▶ **Dataset content**:

════════════════

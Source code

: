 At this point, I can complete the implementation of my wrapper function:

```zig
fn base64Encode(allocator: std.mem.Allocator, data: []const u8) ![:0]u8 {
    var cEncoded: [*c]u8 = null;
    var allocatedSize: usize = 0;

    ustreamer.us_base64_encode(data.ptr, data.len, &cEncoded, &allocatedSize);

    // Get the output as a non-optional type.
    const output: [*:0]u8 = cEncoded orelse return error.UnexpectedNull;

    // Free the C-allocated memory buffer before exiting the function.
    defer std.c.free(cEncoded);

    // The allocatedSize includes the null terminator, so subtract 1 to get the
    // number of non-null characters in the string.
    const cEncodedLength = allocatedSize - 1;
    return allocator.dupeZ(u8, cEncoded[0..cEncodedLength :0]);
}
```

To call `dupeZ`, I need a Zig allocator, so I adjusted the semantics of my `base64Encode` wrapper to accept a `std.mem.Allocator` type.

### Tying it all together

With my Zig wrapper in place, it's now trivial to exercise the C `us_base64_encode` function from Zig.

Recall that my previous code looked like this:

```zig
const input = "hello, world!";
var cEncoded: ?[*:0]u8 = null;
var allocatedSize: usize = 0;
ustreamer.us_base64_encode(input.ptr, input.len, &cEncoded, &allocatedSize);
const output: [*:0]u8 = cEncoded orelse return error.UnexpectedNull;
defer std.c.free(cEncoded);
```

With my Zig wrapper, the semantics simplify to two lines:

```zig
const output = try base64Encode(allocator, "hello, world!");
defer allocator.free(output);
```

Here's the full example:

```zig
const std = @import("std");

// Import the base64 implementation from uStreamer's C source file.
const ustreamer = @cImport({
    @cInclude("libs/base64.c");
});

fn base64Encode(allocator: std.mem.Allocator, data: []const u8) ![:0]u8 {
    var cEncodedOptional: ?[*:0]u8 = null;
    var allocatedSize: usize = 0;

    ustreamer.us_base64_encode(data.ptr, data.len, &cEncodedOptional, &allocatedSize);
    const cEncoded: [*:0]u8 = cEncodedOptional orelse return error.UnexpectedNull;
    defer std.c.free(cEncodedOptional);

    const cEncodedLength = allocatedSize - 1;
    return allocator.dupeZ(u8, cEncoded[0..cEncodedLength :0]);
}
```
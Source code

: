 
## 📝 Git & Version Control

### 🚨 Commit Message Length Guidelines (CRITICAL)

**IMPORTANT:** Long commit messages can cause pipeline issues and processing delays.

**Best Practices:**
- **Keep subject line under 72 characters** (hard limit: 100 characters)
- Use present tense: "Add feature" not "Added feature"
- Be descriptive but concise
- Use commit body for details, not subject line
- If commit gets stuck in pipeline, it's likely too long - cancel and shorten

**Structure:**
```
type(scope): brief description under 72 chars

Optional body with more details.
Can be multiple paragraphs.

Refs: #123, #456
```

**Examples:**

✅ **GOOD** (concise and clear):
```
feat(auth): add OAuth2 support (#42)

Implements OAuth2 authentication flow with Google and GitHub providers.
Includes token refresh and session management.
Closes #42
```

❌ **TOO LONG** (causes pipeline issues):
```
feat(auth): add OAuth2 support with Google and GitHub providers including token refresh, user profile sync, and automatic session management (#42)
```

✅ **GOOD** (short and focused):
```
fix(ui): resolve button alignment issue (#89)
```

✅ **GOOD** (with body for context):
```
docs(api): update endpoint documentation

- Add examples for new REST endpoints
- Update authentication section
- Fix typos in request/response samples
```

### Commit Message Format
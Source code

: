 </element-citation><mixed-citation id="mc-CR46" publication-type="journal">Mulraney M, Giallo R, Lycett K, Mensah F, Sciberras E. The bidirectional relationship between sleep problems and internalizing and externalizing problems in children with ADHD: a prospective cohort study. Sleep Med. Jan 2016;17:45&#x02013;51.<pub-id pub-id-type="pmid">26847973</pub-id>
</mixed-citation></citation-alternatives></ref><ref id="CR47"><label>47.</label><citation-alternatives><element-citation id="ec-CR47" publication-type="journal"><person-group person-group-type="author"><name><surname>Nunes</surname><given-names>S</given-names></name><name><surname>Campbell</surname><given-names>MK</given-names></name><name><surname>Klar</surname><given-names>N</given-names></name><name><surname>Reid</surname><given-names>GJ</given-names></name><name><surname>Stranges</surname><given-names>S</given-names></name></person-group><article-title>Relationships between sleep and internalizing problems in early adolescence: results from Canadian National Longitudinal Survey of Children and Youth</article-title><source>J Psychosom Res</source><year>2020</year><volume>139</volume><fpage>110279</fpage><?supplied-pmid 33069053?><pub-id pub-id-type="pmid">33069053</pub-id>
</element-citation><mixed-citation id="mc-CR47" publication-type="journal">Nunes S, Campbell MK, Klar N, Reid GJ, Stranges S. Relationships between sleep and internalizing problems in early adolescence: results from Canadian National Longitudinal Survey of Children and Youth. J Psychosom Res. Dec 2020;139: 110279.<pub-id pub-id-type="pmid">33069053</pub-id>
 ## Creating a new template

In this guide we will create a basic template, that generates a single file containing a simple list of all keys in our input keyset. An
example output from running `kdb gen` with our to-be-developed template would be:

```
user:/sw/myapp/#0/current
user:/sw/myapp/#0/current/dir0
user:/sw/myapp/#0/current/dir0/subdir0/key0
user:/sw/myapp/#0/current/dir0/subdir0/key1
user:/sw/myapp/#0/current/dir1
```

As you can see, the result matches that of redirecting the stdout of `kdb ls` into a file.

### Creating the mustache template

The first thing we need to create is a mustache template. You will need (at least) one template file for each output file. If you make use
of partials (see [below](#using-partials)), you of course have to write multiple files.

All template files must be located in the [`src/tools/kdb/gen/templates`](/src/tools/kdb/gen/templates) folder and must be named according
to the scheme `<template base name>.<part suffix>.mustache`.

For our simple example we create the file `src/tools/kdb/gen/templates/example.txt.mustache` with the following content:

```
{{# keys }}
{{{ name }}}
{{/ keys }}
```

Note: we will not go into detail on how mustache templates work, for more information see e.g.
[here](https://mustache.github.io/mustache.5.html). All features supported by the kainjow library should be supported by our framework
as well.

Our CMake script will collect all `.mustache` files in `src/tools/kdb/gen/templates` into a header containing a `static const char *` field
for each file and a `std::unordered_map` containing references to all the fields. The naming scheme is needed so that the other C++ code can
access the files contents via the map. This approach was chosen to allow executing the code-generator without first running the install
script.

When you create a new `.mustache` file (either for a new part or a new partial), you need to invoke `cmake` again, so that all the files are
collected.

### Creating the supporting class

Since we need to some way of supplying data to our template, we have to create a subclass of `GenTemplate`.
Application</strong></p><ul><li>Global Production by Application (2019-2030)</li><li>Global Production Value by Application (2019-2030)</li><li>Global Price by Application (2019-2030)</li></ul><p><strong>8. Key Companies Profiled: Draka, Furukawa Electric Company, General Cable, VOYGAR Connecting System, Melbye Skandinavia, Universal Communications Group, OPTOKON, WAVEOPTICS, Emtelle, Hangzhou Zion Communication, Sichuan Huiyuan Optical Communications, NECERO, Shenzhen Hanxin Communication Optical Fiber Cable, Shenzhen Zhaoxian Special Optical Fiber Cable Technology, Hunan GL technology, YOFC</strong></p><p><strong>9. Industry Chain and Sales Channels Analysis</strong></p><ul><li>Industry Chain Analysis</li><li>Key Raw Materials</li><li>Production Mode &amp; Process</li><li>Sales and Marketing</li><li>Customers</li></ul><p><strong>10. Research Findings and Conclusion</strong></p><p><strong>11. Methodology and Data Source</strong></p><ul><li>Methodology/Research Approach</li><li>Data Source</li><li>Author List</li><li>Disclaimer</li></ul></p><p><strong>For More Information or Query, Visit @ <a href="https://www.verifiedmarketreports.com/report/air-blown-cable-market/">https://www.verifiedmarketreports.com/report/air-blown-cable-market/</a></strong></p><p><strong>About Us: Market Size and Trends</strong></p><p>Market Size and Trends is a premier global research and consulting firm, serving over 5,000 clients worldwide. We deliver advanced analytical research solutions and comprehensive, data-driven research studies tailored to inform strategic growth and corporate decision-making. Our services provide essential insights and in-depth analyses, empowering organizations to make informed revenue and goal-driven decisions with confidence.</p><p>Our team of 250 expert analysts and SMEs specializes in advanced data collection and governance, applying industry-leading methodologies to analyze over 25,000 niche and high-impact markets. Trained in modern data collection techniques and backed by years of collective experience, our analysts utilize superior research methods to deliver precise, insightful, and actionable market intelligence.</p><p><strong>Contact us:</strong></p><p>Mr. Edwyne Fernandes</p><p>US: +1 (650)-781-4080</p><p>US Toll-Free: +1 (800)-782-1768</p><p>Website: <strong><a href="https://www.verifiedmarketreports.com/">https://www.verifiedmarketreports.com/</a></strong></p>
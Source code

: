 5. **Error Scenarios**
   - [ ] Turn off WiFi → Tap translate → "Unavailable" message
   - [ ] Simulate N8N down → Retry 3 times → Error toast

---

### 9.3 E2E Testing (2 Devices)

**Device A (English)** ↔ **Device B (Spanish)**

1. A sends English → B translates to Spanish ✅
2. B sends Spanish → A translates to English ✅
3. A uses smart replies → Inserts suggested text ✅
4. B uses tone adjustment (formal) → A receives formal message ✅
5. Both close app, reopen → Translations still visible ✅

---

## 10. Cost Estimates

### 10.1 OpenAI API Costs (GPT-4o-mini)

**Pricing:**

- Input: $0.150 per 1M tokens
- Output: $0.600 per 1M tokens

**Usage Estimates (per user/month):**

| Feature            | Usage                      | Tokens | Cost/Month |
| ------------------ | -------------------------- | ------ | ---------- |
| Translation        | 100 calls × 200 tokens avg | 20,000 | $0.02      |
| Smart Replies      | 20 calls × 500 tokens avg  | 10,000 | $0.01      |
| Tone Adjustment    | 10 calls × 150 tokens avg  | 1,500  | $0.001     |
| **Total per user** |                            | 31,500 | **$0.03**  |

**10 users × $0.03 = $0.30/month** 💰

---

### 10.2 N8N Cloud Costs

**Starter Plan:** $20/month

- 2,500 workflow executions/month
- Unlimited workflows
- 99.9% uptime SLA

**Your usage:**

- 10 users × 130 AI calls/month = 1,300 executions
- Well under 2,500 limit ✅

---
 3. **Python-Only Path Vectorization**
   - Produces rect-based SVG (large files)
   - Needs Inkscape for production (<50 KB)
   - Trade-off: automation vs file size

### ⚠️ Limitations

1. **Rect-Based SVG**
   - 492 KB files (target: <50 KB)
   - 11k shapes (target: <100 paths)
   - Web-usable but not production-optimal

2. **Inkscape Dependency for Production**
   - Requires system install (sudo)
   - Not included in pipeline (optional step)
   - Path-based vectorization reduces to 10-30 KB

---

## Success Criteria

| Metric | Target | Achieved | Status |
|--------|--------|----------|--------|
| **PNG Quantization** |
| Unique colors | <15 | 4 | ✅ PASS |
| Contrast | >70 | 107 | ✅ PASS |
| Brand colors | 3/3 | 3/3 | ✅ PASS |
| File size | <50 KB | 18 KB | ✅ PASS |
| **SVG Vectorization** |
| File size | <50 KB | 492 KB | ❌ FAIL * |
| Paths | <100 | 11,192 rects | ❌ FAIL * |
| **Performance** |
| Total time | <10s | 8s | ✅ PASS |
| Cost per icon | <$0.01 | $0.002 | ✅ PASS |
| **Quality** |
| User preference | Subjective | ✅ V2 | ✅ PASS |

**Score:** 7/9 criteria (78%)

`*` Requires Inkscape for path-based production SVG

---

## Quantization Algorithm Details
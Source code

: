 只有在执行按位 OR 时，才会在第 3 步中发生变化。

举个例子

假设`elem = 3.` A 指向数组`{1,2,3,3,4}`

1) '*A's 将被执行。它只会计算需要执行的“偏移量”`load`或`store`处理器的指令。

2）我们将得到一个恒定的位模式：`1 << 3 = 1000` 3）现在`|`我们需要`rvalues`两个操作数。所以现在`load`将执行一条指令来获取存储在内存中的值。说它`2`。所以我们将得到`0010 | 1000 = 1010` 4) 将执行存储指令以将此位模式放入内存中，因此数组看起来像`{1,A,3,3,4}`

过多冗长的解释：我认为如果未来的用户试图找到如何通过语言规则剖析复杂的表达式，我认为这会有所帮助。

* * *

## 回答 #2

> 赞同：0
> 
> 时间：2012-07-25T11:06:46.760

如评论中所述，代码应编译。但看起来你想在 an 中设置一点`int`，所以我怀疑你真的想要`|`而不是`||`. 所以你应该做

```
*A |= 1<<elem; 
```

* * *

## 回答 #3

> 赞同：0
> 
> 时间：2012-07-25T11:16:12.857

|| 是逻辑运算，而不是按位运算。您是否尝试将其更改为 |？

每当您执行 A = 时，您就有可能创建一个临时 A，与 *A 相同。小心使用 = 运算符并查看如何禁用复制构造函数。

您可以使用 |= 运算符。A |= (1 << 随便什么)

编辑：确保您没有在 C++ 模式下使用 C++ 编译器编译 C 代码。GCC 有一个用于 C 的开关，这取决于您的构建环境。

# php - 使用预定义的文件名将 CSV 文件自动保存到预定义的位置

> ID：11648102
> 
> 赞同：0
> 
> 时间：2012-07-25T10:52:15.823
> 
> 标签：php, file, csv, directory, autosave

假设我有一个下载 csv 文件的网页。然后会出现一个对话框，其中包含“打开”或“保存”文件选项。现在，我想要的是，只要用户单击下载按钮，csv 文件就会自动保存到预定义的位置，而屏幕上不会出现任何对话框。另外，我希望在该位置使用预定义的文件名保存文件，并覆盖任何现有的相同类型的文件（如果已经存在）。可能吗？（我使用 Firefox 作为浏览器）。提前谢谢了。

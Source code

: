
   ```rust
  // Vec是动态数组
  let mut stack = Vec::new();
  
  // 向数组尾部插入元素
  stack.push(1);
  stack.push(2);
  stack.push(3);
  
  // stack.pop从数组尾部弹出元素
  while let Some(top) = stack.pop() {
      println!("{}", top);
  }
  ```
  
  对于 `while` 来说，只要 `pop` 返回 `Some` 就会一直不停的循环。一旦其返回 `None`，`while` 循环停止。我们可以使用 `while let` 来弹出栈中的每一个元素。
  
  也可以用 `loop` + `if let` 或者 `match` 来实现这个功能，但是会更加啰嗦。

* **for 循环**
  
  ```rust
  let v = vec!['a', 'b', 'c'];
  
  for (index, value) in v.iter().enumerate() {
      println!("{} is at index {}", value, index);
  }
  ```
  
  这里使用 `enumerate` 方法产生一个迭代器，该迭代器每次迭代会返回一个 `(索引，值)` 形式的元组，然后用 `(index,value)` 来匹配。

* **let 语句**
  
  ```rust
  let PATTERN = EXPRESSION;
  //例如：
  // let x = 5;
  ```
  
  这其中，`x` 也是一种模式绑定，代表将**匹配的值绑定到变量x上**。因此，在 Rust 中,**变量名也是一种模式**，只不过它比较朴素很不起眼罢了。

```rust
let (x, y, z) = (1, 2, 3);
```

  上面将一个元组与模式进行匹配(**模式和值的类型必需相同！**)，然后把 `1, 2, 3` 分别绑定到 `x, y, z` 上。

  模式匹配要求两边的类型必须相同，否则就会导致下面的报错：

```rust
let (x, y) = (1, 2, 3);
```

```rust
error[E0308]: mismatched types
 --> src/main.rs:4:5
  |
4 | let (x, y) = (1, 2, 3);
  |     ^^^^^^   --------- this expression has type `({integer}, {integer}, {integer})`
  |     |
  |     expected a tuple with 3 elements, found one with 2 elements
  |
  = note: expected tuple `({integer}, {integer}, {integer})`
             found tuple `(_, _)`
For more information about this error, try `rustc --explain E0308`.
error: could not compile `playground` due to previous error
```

════════════════

▶ **What to do**:
Lines holding the word "while" are the answer; copy each one from the records above.

▶ **Output below**:
  while let Some(top) = stack.pop() {
  对于 `while` 来说，只要 `pop` 返回 `Some` 就会一直不停的循环。一旦其返回 `None`，`while` 循环停止。我们可以使用 `while let` 来弹出栈中的每一个元素。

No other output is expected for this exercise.